On ne peut construire une Europe libérale solide, une Méditerranée harmonieuse, une Afrique prospère, sans admettre les parts d’ombres, sans reconnaître et dénoncer tout ce qui, dans le passé, fut crimes, abus, manques de respect aux hommes, à leurs cultures, à leurs religions. La repentance n’est que l’acceptation lucide d’un passé qui ne nie pas non plus les parts de progrès et de lumière. Pourquoi l’unité nationale française souffrirait-elle de cette vérité ?
« La repentance, celle des évêques de France en 1977, comme celle voulue deux ans plus tôt, par celui qui était alors président, entendait simplement rappeler qu’il arrive que les institutions fassent, au nom de la raison d’Etat, ou par erreur de jugement, des fautes dont les conséquences peuvent être terribles » (1).
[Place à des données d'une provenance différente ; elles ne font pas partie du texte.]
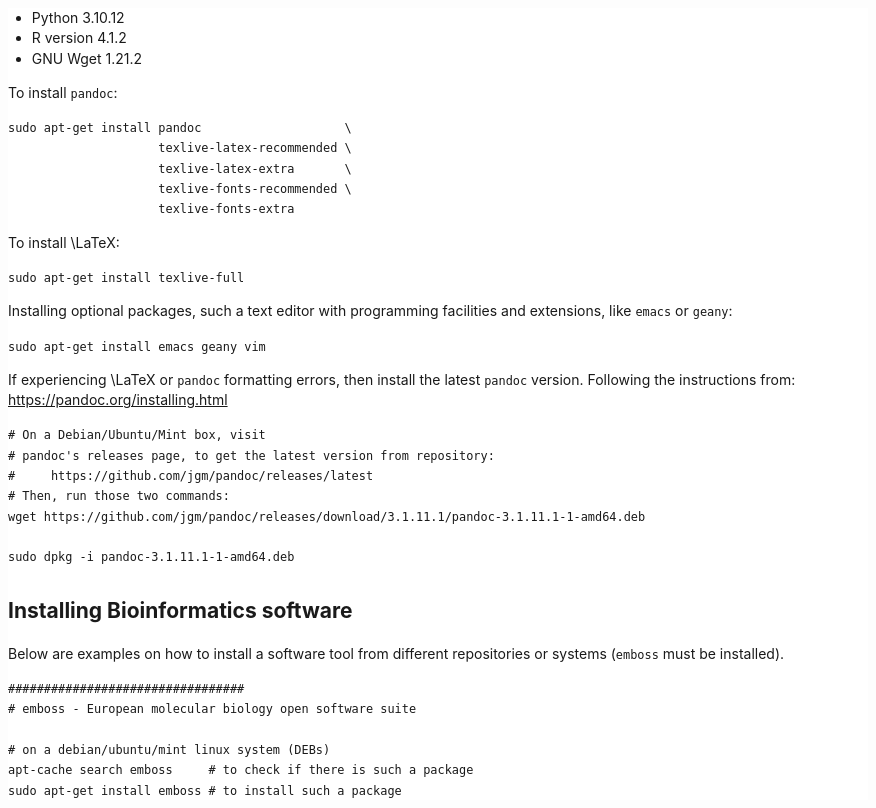 * Python 3.10.12
* R version 4.1.2 
* GNU Wget 1.21.2


To install `pandoc`:

```{.sh}
sudo apt-get install pandoc                    \
                     texlive-latex-recommended \
                     texlive-latex-extra       \
                     texlive-fonts-recommended \
                     texlive-fonts-extra
```

To install \LaTeX:

```{.sh}
sudo apt-get install texlive-full
```

Installing optional packages, such a text editor with
programming facilities and extensions, like `emacs` or `geany`:

```{.sh}
sudo apt-get install emacs geany vim
```

If experiencing \LaTeX or `pandoc` formatting errors,
then install the latest `pandoc` version. Following the
instructions from: https://pandoc.org/installing.html

```{.sh}
# On a Debian/Ubuntu/Mint box, visit
# pandoc's releases page, to get the latest version from repository:
#     https://github.com/jgm/pandoc/releases/latest
# Then, run those two commands:
wget https://github.com/jgm/pandoc/releases/download/3.1.11.1/pandoc-3.1.11.1-1-amd64.deb

sudo dpkg -i pandoc-3.1.11.1-1-amd64.deb

```

## Installing Bioinformatics software

Below are examples on how to install a software tool from
different repositories or systems (`emboss` must be installed).

```{.sh}
#################################
# emboss - European molecular biology open software suite

# on a debian/ubuntu/mint linux system (DEBs)
apt-cache search emboss     # to check if there is such a package
sudo apt-get install emboss # to install such a package

```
"Reconnaître les fléchissements d’hier, est un acte de loyauté et de courage qui nous fait percevoir les tentations et les difficultés d’aujourd’hui, et nous prépare à les affronter." (2)
L’indéniable patrimoine chrétien de l’Europe, avec ses grandeurs et ses faiblesses, a largement contribué à modeler l’Europe des Nations et l’Europe des peuples. Nous devons aujourd’hui regarder avec lucidité l’accueil des citoyens venus d’ailleurs avec leur culture et leur foi. Ils respecteront les traditions et les cultures de l’Europe dans la mesure où nous saurons respecter aussi leurs identités culturelles et leurs fois religieuses. C’est possible grâce aux principes laïcs. Et chacun aurait tout à y gagner !
(1)Citation extraite d’un article de Marc Olivier Baruch, historien, page 19 dans « Le Monde » du 12 mai 2007.
(2)Citation de Jean-Paul II en 1994.